This narrative is a piece of true spiritual painting, conceived in a spirit of sublime simplicity, which makes us feel even more than it enables us to see.

There are some natural effects of the doctrine we have endeavoured to describe which, as might be expected, have strongly marked the people who have made it the foundation doctrine of their religious faith.

One of these effects is, the habit of contemplation which it contributes to form. It leads directly to self-examination and meditation. It gives a peculiar constancy to these exercises. The man who lives under its influence has his mind turned inward in continual reflection upon itself. Watchful and diligent inspection of what passes within the soul, and spiritual cultivation by which the growth of every seed of truth and goodness may be promoted, these things become the customary practice. The whole character assumes a specific modification in consistency with that practice, and preserves this special feature in all the departments of life in which it may be displayed. "Mark and consider in silence, in lowliness of mind, and thou wilt hear the Lord speak unto thee in thy mind,"† was Fox's advice to his followers, and it is advice on an obedience to which their distinctive excellence has depended.

Another effect of the grand principle of Quaker belief is the rejection of rites and ceremonies and formal institutions which it produces. Sacraments, creeds, fixed rules, a settled ministry, and other outward modes of religious administration, were excluded from the community which was instituted upon its basis. This exclusion may have been defended by arguments relating to each of its separate points; but it is all really resolvable into the force exerted by the one conviction of the entire spirituality of Religion itself. We may think that this conviction was, in some of the respects to which we are referring, pressed beyond its legitimate application; but that its tendency is in this direction, none can deny, and it would necessarily manifest that tendency in the marked external difference it created between the body it animated and those bodies by which it was renounced.
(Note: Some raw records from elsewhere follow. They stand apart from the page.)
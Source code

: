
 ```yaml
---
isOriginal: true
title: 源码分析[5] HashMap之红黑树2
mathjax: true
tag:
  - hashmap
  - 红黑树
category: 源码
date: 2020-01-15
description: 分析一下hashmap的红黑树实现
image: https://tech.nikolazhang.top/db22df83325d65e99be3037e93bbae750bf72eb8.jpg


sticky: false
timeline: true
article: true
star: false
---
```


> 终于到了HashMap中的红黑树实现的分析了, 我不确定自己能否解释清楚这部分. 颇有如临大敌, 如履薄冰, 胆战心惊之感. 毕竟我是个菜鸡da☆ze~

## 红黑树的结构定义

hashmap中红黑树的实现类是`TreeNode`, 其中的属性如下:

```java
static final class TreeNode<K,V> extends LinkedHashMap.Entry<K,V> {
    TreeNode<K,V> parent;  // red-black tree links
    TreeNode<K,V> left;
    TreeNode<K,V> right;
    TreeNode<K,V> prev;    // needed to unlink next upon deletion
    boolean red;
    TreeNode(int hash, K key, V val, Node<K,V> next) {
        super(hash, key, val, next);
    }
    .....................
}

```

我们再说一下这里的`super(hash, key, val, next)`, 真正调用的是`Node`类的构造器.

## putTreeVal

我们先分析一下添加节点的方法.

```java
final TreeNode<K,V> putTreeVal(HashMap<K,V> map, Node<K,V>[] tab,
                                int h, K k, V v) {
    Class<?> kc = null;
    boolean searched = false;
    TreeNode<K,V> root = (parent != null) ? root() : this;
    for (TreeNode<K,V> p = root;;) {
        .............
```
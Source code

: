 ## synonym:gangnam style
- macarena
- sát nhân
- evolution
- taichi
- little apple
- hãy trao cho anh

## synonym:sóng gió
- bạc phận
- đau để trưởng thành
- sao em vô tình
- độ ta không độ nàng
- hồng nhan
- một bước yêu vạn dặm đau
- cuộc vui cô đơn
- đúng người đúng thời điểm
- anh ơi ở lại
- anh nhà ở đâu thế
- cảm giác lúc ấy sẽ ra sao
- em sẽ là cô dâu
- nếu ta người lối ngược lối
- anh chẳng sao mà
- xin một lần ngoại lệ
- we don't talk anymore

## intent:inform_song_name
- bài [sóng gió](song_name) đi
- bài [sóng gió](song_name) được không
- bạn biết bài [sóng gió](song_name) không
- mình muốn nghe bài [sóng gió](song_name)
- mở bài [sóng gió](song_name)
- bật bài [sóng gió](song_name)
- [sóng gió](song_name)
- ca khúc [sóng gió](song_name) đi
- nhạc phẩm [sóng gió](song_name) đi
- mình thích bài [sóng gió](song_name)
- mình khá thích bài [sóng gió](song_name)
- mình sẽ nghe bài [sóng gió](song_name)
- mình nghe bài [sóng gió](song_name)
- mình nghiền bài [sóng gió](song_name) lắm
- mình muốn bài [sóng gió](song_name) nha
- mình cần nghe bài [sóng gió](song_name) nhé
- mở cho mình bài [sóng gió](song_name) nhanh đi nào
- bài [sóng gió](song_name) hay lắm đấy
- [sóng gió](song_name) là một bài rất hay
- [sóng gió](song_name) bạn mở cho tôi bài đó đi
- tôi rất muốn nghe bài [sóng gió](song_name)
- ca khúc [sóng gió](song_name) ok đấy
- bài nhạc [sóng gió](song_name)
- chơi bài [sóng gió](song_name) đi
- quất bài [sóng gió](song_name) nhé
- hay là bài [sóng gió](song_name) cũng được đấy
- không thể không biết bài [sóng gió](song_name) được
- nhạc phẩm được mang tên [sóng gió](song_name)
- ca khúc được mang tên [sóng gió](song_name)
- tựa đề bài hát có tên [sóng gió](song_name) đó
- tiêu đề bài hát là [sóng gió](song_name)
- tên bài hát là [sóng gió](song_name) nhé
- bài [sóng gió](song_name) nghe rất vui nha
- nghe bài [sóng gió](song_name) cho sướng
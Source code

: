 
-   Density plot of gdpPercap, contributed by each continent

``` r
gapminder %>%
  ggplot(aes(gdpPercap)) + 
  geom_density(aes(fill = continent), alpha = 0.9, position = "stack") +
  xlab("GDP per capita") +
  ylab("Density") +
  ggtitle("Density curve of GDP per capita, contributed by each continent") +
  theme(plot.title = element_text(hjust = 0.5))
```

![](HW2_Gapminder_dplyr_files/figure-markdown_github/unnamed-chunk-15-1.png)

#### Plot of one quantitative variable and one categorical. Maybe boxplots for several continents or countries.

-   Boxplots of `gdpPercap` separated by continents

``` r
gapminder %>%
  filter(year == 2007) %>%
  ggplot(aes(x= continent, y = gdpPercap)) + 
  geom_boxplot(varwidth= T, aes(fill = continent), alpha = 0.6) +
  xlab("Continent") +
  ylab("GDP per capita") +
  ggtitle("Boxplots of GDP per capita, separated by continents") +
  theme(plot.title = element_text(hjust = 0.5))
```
A third effect of the doctrine of the Inward Light is the separation from the world for which it presents the occasion. To dwell with God, by means of those acts of religious communion which a man conducts within his own heart, is, as society at present exists at least, to seek seclusion from mankind. It results in a relinquishment of many of the ordinary occupations of men, both as to business and pleasure. It is easy to carry this too far; and Quakerism has carried it too far.

*The Testimony of Margaret Fox. Fox's Journal, Vol. I. p. lxi.
+ Fox's Journal, Vol. I. p. 135.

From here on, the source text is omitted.